Quando alguém precisa dar um imóvel como garantia de uma dívida — seja para comprar outro imóvel, captar recursos para um negócio ou regularizar uma operação financeira —, o ordenamento jurídico brasileiro oferece dois instrumentos principais: a hipoteca e a alienação fiduciária. Ambos servem ao mesmo propósito geral. No entanto, funcionam de forma muito diferente — e essa diferença explica por que, hoje, a alienação fiduciária se tornou o instrumento dominante no Brasil.
Em seguida, este artigo compara hipoteca e alienação fiduciária, explica por que a segunda passou a dominar o mercado a partir dos anos 2000 e mostra em que situações específicas a hipoteca ainda faz sentido. Além disso, aborda o caso típico da confissão de dívida com garantia hipotecária, atendido pelo 20º Cartório de Notas do Itaim Bibi.
Hipoteca e alienação fiduciária: a diferença essencial
Em primeiro lugar, é importante entender que os dois institutos atendem à mesma necessidade econômica: garantir o pagamento de uma dívida com um imóvel.

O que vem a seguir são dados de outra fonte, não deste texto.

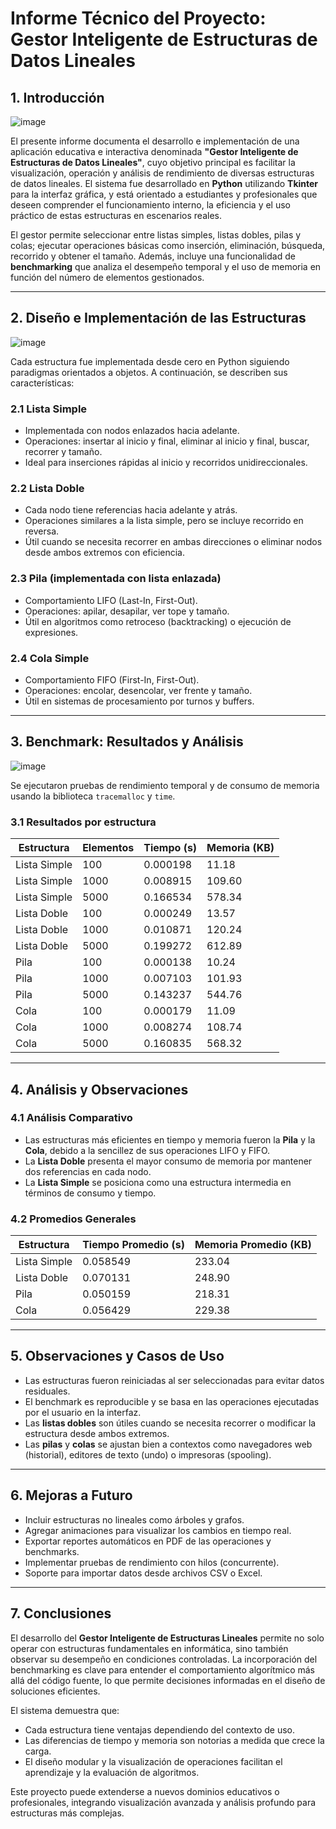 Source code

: # Informe Técnico del Proyecto: Gestor Inteligente de Estructuras de Datos Lineales

## 1. Introducción
![image](https://github.com/user-attachments/assets/5f690449-d434-4f9c-a1d5-7304928a6a55)

El presente informe documenta el desarrollo e implementación de una aplicación educativa e interactiva denominada **"Gestor Inteligente de Estructuras de Datos Lineales"**, cuyo objetivo principal es facilitar la visualización, operación y análisis de rendimiento de diversas estructuras de datos lineales. El sistema fue desarrollado en **Python** utilizando **Tkinter** para la interfaz gráfica, y está orientado a estudiantes y profesionales que deseen comprender el funcionamiento interno, la eficiencia y el uso práctico de estas estructuras en escenarios reales.

El gestor permite seleccionar entre listas simples, listas dobles, pilas y colas; ejecutar operaciones básicas como inserción, eliminación, búsqueda, recorrido y obtener el tamaño. Además, incluye una funcionalidad de **benchmarking** que analiza el desempeño temporal y el uso de memoria en función del número de elementos gestionados.

---

## 2. Diseño e Implementación de las Estructuras
![image](https://github.com/user-attachments/assets/b83fac7d-df6f-4627-bc57-25f0b9829731)

Cada estructura fue implementada desde cero en Python siguiendo paradigmas orientados a objetos. A continuación, se describen sus características:

### 2.1 Lista Simple
- Implementada con nodos enlazados hacia adelante.
- Operaciones: insertar al inicio y final, eliminar al inicio y final, buscar, recorrer y tamaño.
- Ideal para inserciones rápidas al inicio y recorridos unidireccionales.

### 2.2 Lista Doble
- Cada nodo tiene referencias hacia adelante y atrás.
- Operaciones similares a la lista simple, pero se incluye recorrido en reversa.
- Útil cuando se necesita recorrer en ambas direcciones o eliminar nodos desde ambos extremos con eficiencia.

### 2.3 Pila (implementada con lista enlazada)
- Comportamiento LIFO (Last-In, First-Out).
- Operaciones: apilar, desapilar, ver tope y tamaño.
- Útil en algoritmos como retroceso (backtracking) o ejecución de expresiones.

### 2.4 Cola Simple
- Comportamiento FIFO (First-In, First-Out).
- Operaciones: encolar, desencolar, ver frente y tamaño.
- Útil en sistemas de procesamiento por turnos y buffers.

---

## 3. Benchmark: Resultados y Análisis
![image](https://github.com/user-attachments/assets/632a5c2a-97a1-445d-9cdc-db627c6c3c7c)

Se ejecutaron pruebas de rendimiento temporal y de consumo de memoria usando la biblioteca `tracemalloc` y `time`.

### 3.1 Resultados por estructura

| Estructura     | Elementos | Tiempo (s) | Memoria (KB) |
|----------------|-----------|------------|---------------|
| Lista Simple   | 100       | 0.000198   | 11.18         |
| Lista Simple   | 1000      | 0.008915   | 109.60        |
| Lista Simple   | 5000      | 0.166534   | 578.34        |
| Lista Doble    | 100       | 0.000249   | 13.57         |
| Lista Doble    | 1000      | 0.010871   | 120.24        |
| Lista Doble    | 5000      | 0.199272   | 612.89        |
| Pila           | 100       | 0.000138   | 10.24         |
| Pila           | 1000      | 0.007103   | 101.93        |
| Pila           | 5000      | 0.143237   | 544.76        |
| Cola           | 100       | 0.000179   | 11.09         |
| Cola           | 1000      | 0.008274   | 108.74        |
| Cola           | 5000      | 0.160835   | 568.32        |

---

## 4. Análisis y Observaciones

### 4.1 Análisis Comparativo

- Las estructuras más eficientes en tiempo y memoria fueron la **Pila** y la **Cola**, debido a la sencillez de sus operaciones LIFO y FIFO.
- La **Lista Doble** presenta el mayor consumo de memoria por mantener dos referencias en cada nodo.
- La **Lista Simple** se posiciona como una estructura intermedia en términos de consumo y tiempo.

### 4.2 Promedios Generales

| Estructura     | Tiempo Promedio (s) | Memoria Promedio (KB) |
|----------------|---------------------|-------------------------|
| Lista Simple   | 0.058549            | 233.04                  |
| Lista Doble    | 0.070131            | 248.90                  |
| Pila           | 0.050159            | 218.31                  |
| Cola           | 0.056429            | 229.38                  |

---

## 5. Observaciones y Casos de Uso

- Las estructuras fueron reiniciadas al ser seleccionadas para evitar datos residuales.
- El benchmark es reproducible y se basa en las operaciones ejecutadas por el usuario en la interfaz.
- Las **listas dobles** son útiles cuando se necesita recorrer o modificar la estructura desde ambos extremos.
- Las **pilas** y **colas** se ajustan bien a contextos como navegadores web (historial), editores de texto (undo) o impresoras (spooling).

---

## 6. Mejoras a Futuro

- Incluir estructuras no lineales como árboles y grafos.
- Agregar animaciones para visualizar los cambios en tiempo real.
- Exportar reportes automáticos en PDF de las operaciones y benchmarks.
- Implementar pruebas de rendimiento con hilos (concurrente).
- Soporte para importar datos desde archivos CSV o Excel.

---

## 7. Conclusiones

El desarrollo del **Gestor Inteligente de Estructuras Lineales** permite no solo operar con estructuras fundamentales en informática, sino también observar su desempeño en condiciones controladas. La incorporación del benchmarking es clave para entender el comportamiento algorítmico más allá del código fuente, lo que permite decisiones informadas en el diseño de soluciones eficientes.

El sistema demuestra que:
- Cada estructura tiene ventajas dependiendo del contexto de uso.
- Las diferencias de tiempo y memoria son notorias a medida que crece la carga.
- El diseño modular y la visualización de operaciones facilitan el aprendizaje y la evaluación de algoritmos.

Este proyecto puede extenderse a nuevos dominios educativos o profesionales, integrando visualización avanzada y análisis profundo para estructuras más complejas.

Por outro lado, a diferença está em quem detém a propriedade do bem durante a vigência da garantia.
Como funciona a hipoteca
Na hipoteca, o devedor mantém a propriedade plena do imóvel. Por sua vez, o credor recebe apenas um direito real de garantia sobre o bem, registrado na matrícula. Assim, se o devedor não pagar, o credor precisa ingressar em juízo para executar a garantia — ou seja, propor uma ação de execução, aguardar o processo, levar o bem a leilão judicial e, só então, receber o valor da dívida.
O Código Civil reconhece três modalidades de hipoteca: convencional (acordo entre as partes, registrada em cartório), legal (decorrente de lei, em situações específicas como tutela e curatela) e judicial (resultante de sentença judicial). Dentre elas, a mais comum no comércio é a convencional, que pode incidir sobre imóveis residenciais, comerciais ou industriais.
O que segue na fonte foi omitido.